Issues with Virtual Try-On stability: face distortion and incorrect sleeve rendering. Prompt for Try-on in Nano Banana

Hi everyone,

I’m building a production-grade virtual try-on bot where the goal is very strict:

  • The original photo of the person must remain unchanged (especially face, body proportions, skin, hands)

  • Only the clothing should change

I’ve tested Google Virtual Try-On via Vertex AI, and while results are sometimes visually acceptable, I’m facing critical stability issues that make it unusable for a real product:

  1. The photo quality deteriorates significantly, despite reducing the parameter - 0.

  2. Face and facial features are often altered
    Even with high-quality input photos, the model sometimes reshapes the face (eyes, nose, symmetry). This is a hard blocker — users immediately notice it.

  3. Incorrect handling of sleeves / arms
    If the original model photo has bare arms and the garment has long sleeves, the output often:

    • Keeps the arms bare

    • Or partially “cuts” the sleeves
      Instead of extending the garment correctly over the arms.

  4. Overall inconsistency between runs
    With similar inputs, results vary a lot.
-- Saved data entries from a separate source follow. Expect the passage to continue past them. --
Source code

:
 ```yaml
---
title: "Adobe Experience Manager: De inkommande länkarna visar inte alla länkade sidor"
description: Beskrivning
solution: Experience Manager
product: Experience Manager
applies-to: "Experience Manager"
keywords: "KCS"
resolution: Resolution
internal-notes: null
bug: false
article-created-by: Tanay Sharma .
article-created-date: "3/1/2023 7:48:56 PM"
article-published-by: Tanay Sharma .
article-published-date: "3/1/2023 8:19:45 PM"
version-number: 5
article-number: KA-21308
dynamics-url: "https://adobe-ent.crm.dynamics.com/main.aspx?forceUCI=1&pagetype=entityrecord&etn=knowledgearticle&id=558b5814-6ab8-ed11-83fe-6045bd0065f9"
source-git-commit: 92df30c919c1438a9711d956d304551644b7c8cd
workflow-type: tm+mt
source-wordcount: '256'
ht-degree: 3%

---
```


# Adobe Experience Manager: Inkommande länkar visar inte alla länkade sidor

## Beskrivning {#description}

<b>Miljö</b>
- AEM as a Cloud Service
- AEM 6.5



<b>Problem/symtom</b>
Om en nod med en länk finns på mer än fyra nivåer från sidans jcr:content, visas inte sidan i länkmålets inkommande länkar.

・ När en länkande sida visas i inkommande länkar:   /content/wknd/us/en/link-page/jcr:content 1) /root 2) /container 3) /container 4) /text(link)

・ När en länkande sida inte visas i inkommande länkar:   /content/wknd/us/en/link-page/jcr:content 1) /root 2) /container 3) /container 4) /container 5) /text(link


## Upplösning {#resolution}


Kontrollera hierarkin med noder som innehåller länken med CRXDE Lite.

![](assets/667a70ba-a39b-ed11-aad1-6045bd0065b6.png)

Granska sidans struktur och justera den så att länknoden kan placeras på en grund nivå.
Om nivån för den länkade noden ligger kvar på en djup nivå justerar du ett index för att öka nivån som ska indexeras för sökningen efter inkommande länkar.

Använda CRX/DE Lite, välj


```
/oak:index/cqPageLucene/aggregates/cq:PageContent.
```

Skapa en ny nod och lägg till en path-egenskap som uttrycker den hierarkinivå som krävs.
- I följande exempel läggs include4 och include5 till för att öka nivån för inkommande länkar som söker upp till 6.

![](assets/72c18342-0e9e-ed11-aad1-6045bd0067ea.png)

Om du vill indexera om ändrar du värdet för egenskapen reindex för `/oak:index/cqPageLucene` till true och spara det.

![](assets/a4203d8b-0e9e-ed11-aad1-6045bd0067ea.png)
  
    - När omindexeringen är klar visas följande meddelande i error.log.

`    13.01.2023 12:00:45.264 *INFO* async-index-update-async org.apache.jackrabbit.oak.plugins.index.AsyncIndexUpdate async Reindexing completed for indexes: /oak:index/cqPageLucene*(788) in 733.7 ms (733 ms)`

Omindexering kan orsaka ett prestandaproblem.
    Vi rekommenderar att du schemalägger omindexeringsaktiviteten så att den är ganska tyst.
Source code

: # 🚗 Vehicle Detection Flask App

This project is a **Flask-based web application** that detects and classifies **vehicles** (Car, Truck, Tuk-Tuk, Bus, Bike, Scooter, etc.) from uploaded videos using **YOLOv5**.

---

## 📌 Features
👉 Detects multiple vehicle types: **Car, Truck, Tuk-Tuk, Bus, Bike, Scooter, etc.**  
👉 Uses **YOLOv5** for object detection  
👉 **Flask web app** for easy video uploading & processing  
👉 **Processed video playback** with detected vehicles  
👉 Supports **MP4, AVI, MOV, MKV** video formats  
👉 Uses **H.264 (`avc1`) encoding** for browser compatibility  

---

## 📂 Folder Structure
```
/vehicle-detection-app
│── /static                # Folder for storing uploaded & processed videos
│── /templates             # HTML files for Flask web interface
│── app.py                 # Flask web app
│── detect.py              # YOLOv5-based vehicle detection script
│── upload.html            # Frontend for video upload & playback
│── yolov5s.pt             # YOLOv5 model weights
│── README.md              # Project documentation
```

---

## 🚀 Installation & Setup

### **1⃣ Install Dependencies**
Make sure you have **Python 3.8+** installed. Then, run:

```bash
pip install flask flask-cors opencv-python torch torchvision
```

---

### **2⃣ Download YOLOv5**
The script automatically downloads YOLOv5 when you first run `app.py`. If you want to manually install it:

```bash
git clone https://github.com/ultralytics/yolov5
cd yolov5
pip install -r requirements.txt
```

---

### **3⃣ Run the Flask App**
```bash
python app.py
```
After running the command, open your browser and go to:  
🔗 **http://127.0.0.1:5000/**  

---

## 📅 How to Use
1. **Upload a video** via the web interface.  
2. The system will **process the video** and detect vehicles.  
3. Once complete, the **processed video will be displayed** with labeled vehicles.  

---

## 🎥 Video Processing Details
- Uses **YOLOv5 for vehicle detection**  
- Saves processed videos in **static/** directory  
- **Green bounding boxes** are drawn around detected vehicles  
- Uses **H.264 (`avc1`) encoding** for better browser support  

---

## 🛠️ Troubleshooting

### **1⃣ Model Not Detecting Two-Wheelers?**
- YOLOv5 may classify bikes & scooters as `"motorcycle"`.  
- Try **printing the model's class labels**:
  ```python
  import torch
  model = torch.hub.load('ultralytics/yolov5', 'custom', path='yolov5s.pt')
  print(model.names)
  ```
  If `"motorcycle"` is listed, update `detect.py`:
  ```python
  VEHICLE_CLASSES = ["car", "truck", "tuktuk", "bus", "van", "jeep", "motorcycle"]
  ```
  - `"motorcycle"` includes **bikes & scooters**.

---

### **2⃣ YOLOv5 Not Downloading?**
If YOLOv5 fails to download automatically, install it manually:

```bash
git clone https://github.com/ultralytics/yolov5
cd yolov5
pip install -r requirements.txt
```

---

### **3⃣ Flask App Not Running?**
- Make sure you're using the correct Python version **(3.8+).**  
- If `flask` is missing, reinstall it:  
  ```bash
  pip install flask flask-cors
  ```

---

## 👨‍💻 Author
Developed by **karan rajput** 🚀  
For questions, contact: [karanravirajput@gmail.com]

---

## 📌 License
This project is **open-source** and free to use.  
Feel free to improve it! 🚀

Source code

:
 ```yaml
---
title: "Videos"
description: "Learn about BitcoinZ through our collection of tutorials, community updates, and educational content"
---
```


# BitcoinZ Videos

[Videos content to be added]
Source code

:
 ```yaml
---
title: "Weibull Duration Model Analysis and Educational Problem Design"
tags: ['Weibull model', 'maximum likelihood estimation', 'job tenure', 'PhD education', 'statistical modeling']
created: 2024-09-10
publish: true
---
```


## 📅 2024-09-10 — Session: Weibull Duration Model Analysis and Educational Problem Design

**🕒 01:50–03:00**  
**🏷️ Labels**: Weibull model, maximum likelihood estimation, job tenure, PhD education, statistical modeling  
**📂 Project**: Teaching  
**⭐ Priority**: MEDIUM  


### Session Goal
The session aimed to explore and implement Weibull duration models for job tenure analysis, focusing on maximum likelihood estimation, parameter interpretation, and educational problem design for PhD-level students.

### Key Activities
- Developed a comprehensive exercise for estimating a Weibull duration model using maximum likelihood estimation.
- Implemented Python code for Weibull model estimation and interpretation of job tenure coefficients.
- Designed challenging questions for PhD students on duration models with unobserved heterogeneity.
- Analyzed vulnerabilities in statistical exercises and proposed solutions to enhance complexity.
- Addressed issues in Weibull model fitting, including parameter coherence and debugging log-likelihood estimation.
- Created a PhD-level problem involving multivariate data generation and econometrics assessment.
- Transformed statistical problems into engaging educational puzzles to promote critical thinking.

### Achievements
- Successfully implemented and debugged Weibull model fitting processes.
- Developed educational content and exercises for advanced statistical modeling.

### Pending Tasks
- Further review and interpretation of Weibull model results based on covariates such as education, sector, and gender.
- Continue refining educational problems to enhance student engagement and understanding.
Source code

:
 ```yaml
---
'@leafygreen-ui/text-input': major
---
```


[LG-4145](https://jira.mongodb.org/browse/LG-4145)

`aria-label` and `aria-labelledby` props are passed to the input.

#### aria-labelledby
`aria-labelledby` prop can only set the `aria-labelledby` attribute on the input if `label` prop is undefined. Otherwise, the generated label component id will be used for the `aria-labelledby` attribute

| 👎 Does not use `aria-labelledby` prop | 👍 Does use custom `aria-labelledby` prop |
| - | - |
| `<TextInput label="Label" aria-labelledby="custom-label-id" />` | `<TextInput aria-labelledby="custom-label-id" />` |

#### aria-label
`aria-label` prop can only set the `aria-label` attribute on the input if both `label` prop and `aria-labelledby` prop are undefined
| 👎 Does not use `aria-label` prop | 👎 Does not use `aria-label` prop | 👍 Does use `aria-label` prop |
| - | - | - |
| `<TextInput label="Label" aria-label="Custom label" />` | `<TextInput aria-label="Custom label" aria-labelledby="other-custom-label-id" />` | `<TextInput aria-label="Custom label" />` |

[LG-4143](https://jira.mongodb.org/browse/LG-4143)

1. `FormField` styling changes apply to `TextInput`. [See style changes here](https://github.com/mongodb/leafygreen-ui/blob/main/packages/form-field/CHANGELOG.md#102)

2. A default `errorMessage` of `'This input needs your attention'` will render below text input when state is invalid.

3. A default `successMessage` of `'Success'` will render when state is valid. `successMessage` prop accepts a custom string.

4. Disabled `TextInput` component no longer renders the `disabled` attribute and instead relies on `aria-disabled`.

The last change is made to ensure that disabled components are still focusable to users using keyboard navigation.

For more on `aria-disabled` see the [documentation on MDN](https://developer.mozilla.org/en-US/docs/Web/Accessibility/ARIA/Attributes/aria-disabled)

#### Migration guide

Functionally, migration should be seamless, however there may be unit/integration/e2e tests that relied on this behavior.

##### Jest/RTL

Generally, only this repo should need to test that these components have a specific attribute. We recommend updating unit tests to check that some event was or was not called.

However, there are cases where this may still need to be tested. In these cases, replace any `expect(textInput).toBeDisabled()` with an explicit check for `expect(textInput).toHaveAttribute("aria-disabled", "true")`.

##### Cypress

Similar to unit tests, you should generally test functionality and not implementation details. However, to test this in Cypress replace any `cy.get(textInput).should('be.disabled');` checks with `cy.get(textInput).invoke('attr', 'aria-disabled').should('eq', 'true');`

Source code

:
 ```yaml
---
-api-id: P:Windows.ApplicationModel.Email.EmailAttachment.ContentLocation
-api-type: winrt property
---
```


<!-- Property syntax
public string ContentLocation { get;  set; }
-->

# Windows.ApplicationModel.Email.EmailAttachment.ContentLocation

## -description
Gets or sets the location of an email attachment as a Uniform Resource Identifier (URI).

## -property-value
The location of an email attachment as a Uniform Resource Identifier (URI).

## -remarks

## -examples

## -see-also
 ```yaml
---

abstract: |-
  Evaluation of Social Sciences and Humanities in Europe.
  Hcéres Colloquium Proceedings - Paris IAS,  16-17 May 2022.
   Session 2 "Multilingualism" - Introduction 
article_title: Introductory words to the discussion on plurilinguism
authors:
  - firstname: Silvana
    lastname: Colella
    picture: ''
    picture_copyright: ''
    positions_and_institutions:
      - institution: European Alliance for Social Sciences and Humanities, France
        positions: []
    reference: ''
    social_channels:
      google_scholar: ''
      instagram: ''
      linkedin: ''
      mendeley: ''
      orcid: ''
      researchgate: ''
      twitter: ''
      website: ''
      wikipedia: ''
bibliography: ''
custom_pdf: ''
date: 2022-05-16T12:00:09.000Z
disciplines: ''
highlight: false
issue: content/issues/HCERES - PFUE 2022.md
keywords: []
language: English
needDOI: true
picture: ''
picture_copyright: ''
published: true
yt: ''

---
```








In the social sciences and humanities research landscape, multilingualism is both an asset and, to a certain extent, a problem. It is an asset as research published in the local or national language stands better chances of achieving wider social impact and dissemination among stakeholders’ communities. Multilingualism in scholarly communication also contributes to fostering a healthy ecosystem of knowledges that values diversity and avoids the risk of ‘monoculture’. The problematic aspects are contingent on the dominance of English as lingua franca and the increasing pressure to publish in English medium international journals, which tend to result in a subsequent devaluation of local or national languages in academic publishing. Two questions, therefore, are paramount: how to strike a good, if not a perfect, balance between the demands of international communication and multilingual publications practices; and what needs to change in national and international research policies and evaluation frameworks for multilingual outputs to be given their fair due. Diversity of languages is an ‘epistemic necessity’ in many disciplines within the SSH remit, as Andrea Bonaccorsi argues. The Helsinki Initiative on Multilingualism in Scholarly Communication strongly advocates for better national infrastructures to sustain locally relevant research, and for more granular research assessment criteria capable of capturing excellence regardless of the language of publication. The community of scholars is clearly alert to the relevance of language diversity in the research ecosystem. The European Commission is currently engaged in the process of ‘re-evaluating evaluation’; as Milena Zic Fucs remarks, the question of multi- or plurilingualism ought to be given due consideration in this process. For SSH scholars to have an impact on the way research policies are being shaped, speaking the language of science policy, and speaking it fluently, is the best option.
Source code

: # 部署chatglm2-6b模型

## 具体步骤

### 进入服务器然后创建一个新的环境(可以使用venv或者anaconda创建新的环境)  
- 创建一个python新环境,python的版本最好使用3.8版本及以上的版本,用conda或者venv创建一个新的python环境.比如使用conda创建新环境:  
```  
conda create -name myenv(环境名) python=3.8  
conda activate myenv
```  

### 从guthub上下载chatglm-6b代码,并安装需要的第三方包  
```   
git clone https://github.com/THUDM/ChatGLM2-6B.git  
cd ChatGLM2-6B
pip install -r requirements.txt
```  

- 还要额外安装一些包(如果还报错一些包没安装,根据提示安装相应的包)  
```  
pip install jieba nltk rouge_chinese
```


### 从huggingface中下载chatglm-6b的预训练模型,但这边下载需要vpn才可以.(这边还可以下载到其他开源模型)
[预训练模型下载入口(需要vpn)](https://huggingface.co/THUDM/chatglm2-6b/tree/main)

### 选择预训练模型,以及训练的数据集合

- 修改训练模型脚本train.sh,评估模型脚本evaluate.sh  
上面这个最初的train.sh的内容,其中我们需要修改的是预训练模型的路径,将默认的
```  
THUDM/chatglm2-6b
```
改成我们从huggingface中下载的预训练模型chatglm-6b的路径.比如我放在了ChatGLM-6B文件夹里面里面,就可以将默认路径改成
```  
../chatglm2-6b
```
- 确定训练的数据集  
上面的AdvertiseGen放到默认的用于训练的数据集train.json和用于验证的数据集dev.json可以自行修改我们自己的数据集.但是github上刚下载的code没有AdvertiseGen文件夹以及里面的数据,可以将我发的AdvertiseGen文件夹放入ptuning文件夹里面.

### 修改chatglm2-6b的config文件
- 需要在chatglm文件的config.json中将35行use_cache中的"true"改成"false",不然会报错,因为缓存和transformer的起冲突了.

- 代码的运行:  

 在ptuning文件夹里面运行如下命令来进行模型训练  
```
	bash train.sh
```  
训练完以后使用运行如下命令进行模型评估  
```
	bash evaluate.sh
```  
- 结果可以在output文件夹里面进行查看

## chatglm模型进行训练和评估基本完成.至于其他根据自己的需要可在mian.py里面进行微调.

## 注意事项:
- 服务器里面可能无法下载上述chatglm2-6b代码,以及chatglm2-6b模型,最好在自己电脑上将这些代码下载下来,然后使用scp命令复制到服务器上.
This makes it impossible to guarantee predictable output quality.

  5. In my experience with NanoBanana and NanoBanana Pro, I haven’t been able to achieve any real stability so far.
    The outputs are highly inconsistent: in many cases the model simply returns the original model image or the original garment image without applying any changes at all, and in other cases the garment is applied only partially or unpredictably.
    Because of this, I haven’t yet found a way to configure NanoBanana / NanoBanana Pro for reliable, repeatable virtual try-on results.

Does anyone here have real-world experience building a stable virtual try-on pipeline using Google Virtual Try-On without degrading the original image quality (especially face and body preservation)?

Additionally, has anyone managed to achieve highly consistent results with NanoBanana or NanoBanana Pro?
If so, are there any prompts, configurations, or processing strategies that significantly improve stability and prevent cases where the model either returns the original image unchanged or applies the garment inconsistently?

The issues you’re seeing are common with current virtual try-on models. They often alter faces or misplace sleeves because they aren’t fully deterministic. The most reliable way to improve results is to carefully preprocess images, provide clear separation between body and clothing, and use post-processing to preserve the original face and proportions. True consistency without intervention is still limited with NanoBanana or similar models.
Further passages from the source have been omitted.